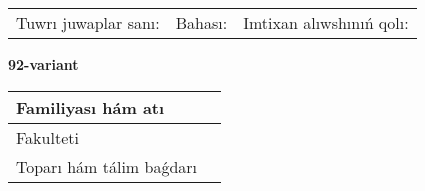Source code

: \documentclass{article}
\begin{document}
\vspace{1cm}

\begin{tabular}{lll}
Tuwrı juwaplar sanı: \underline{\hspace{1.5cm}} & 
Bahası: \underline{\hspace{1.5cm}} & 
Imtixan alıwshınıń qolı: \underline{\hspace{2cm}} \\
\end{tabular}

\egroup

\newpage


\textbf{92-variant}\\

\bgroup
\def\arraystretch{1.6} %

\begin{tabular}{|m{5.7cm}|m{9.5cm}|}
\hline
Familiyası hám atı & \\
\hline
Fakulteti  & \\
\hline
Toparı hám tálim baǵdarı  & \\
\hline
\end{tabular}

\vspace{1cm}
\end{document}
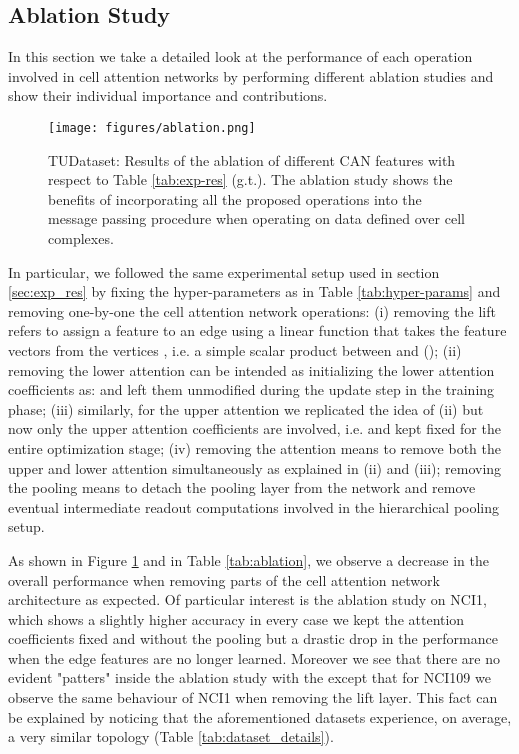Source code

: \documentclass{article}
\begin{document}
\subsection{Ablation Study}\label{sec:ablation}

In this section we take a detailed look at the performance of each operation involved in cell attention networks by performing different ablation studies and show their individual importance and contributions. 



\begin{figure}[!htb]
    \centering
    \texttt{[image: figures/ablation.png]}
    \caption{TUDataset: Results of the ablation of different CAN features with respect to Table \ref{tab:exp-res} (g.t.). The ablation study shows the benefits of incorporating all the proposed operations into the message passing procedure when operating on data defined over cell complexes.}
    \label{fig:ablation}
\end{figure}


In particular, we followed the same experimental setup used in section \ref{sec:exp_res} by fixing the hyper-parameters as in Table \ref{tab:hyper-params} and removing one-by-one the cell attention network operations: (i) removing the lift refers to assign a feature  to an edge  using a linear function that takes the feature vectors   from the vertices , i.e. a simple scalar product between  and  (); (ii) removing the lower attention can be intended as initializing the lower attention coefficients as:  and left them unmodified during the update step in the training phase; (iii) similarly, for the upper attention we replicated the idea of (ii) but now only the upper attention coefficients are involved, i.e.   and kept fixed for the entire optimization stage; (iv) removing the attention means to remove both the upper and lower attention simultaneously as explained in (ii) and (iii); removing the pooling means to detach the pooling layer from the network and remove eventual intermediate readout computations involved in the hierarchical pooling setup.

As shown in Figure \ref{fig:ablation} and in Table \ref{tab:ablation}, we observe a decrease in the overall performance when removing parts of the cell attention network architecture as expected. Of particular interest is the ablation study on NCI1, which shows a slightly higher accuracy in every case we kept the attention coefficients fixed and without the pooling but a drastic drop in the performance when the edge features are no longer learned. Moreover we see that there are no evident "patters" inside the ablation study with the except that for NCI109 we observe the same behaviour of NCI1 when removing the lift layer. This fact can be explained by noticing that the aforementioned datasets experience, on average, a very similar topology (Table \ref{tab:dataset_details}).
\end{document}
^^^^
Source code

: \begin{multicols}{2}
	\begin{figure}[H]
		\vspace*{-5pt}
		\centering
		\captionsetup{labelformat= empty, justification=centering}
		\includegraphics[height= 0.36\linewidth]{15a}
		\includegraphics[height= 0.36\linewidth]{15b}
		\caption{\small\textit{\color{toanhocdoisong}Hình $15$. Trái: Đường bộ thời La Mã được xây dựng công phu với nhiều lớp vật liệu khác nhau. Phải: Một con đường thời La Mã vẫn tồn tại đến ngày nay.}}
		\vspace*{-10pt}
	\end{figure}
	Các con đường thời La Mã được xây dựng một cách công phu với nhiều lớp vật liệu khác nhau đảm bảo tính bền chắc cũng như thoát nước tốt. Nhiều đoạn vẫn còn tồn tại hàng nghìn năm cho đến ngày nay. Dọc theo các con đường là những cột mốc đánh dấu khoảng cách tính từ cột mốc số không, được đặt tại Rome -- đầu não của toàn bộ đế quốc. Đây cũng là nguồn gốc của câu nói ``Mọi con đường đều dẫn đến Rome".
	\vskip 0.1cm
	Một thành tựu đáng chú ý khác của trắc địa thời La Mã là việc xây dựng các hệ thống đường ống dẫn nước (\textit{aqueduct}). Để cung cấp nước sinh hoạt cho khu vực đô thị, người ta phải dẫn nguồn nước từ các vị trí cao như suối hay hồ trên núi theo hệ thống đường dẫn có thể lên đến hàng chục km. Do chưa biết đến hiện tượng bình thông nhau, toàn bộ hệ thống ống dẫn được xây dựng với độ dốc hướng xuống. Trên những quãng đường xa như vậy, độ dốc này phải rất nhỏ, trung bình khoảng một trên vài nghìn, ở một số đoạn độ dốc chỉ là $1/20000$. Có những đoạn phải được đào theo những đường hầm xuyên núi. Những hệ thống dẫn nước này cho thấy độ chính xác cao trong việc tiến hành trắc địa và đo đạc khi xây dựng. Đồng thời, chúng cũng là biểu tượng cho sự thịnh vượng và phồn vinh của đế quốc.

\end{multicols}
^^^^
WHAT YOU ARE ASKED TO DO » Within the listing, how many lines hold "nhiều"? Write only that number.

TASK ANSWER » 2